** Provided data **

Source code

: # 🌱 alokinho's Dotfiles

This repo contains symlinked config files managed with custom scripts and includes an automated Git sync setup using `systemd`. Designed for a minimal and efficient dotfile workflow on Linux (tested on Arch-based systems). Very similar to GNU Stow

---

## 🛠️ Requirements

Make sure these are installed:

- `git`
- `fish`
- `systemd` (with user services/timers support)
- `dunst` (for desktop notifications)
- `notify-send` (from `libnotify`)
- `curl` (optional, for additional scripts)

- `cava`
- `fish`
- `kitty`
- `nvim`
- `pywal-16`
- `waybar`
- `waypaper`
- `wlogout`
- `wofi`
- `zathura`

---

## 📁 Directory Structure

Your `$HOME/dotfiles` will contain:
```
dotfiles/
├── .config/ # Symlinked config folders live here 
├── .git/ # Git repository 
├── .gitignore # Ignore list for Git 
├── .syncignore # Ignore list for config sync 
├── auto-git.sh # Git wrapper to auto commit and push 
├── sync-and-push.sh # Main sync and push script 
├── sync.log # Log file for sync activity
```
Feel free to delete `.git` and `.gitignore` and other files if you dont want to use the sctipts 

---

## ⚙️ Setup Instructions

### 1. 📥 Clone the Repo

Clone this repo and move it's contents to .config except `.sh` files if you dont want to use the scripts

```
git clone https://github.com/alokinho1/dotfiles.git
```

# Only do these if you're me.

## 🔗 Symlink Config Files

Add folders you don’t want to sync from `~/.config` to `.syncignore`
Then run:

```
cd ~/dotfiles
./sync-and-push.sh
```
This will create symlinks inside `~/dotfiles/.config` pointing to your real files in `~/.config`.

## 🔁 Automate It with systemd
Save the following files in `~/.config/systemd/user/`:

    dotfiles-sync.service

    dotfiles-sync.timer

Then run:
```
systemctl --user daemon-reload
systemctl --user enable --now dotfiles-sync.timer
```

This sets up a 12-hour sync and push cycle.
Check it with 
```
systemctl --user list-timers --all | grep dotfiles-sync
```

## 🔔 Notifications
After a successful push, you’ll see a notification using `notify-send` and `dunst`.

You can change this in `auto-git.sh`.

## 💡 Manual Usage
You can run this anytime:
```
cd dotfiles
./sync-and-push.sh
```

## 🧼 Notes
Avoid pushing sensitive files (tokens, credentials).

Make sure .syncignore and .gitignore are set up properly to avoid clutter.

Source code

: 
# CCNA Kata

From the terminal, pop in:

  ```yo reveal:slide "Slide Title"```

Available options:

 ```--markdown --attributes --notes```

** Problem description **
Copy from the entries above each line in which the string "timers" can be found.

** Reply to the exercise **
- `systemd` (with user services/timers support)
systemctl --user list-timers --all | grep dotfiles-sync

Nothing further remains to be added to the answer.